Comment, dans ce contexte de guerre psychologique et physique continue, penser la paix ?
Il est évident qu’un processus politique de paix au niveau régional devrait advenir afin de stopper l’effusion de sang. Toutefois, la haine qui sévit dans les cœurs et les esprits aurait besoin de plus qu’un cessez-le-feu (Peacemaking) et un maintien de la sécurité (Peacekeeping). En anglais, le terme suivant est utilisé, Peacebuilding, que je traduis ainsi : la construction de la paix au sein de la société, basée notamment sur l’édification d’une mémoire nationale de la guerre, d’une identité commune et d’une convivialité interhumaine qui inclurait et dépasserait la convivialité interreligieuse/interconfessionnelle… Une convivialité pluridimensionnelle laquelle certainement inclurait un partenariat équitable entre femmes et hommes.
Il s’agit de quelques défis parmi tant d’autres que les Libanais pourraient à mon avis relever ; d’autant plus qu’on occulte très souvent le fait que le Liban ne se réduit pas à un espace de conflits et de polémologies, mais qu’il présente aussi de multiples lieux où s’inventent et se réinventent des visions et pratiques de paix. La société libanaise est en partie bien dynamique, et surtout la jeunesse engagée pour les droits humains, le statut personnel civique, l’équité, la justice, la liberté d’opinion, etc. Les luttes de ces individus et collectivités transforment les rapports sociopolitiques et constituent le socle sur lequel peut être construit un autre avenir, plus équitable, plus égalitaire, plus libérateur.
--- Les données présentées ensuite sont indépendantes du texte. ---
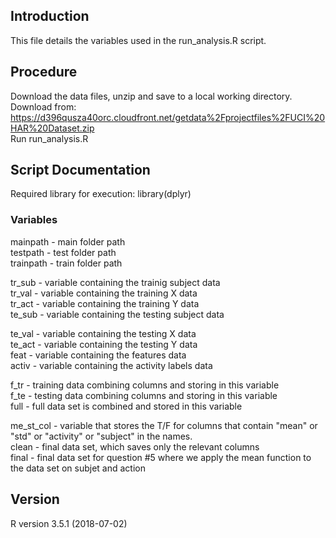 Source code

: ## Introduction
This file details the variables used in the run_analysis.R script. 

## Procedure
Download the data files, unzip and save to a local working directory. <br>
Download from: https://d396qusza40orc.cloudfront.net/getdata%2Fprojectfiles%2FUCI%20HAR%20Dataset.zip  <br>
Run run_analysis.R 

## Script Documentation 
Required library for execution: library(dplyr)

### Variables
mainpath - main folder path <br>
testpath - test folder path<br>
trainpath - train folder path<br>

tr_sub - variable containing the trainig subject data<br>
tr_val - variable containing the training X data<br>
tr_act - variable containing the training Y data<br>
te_sub - variable containing the testing subject data<br>

te_val - variable containing the testing X data<br>
te_act - variable containing the testing Y data<br>
feat   - variable containing the features data<br>
activ  - variable containing the activity labels data<br>

f_tr - training data combining columns and storing in this variable<br>
f_te - testing data combining columns and storing in this variable<br>
full - full data set is combined and stored in this variable<br>

me_st_col - variable that stores the T/F for columns that contain "mean" or "std" or "activity" or "subject" in the names.<br>
clean - final data set, which saves only the relevant columns<br>
final - final data set for question #5 where we apply the mean function to the data set on subjet and action <br>

## Version
R version 3.5.1 (2018-07-02) <br>

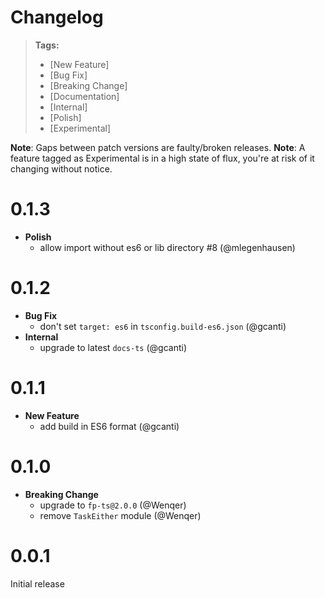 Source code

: # Changelog

> **Tags:**
>
> - [New Feature]
> - [Bug Fix]
> - [Breaking Change]
> - [Documentation]
> - [Internal]
> - [Polish]
> - [Experimental]

**Note**: Gaps between patch versions are faulty/broken releases.
**Note**: A feature tagged as Experimental is in a high state of flux, you're at risk of it changing without notice.

# 0.1.3

- **Polish**
  - allow import without es6 or lib directory #8 (@mlegenhausen)

# 0.1.2

- **Bug Fix**
  - don't set `target: es6` in `tsconfig.build-es6.json` (@gcanti)
- **Internal**
  - upgrade to latest `docs-ts` (@gcanti)

# 0.1.1

- **New Feature**
  - add build in ES6 format (@gcanti)

# 0.1.0

- **Breaking Change**
  - upgrade to `fp-ts@2.0.0` (@Wenqer)
  - remove `TaskEither` module (@Wenqer)

# 0.0.1

Initial release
Pour ma part, en tant que Libano-Canadienne luttant pour survivre à la guerre mais connaissant aussi des “lieux” de dialogues et de convivialité, tant au Liban qu’au Canada, je porte en moi un refus de la fatalité et l’espérance d’un monde meilleur qui ne peut se construire tout seul et sûrement pas sans un réel travail de mémoire, et donc de deuil et de réconciliation. C’est la flamme qui m’anime, et c’est le défi que je tente de relever : penser l’altérité, mais surtout, construire des lieux qui reconnaissent l’identité non comme une page blanche, ni comme déjà écrite, mais comme partiellement écrite et appelant à la poursuite de l’écriture ; une identité comme une somme de diverses appartenances en cheminement, au carrefour de multiples chemins, de plusieurs aventures, médiatrice, non confondue avec une appartenance érigée en appartenance suprême et unique, en une fin en soi et “en un instrument d’exclusion”, parfois en “un instrument de guerre”.